Top of DATA FOR THIS EXERCISE

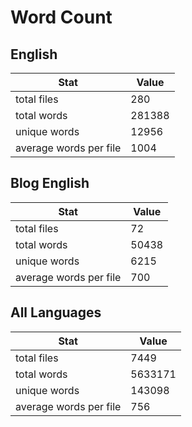 # Word Count

## English

Stat | Value
---- | -----
total files | 280
total words | 281388
unique words | 12956
average words per file | 1004

## Blog English

Stat | Value
---- | -----
total files | 72
total words | 50438
unique words | 6215
average words per file | 700

## All Languages

Stat | Value
---- | -----
total files | 7449
total words | 5633171
unique words | 143098
average words per file | 756
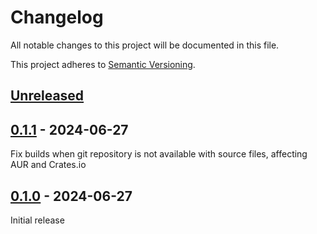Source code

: # Changelog

All notable changes to this project will be documented in this file.

This project adheres to [Semantic Versioning](https://semver.org).

<!--
Note: In this file, do not use the hard wrap in the middle of a sentence for compatibility with GitHub comment style markdown rendering.
-->

## [Unreleased]

## [0.1.1] - 2024-06-27

Fix builds when git repository is not available with source files, affecting AUR and Crates.io

## [0.1.0] - 2024-06-27

Initial release

[Unreleased]: https://github.com/mahor1221/reddish-shift/compare/v0.1.1...HEAD
[0.1.1]: https://github.com/mahor1221/reddish-shift/releases/tag/v0.1.1
[0.1.0]: https://github.com/mahor1221/reddish-shift/releases/tag/v0.1.0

Bottom of DATA FOR THIS EXERCISE

WHAT THIS TASK INVOLVES
The answer must be every line from the records above that contains "words".

FINISHED EXERCISE
total words | 281388
unique words | 12956
average words per file | 1004
total words | 50438
unique words | 6215
average words per file | 700
total words | 5633171
unique words | 143098
average words per file | 756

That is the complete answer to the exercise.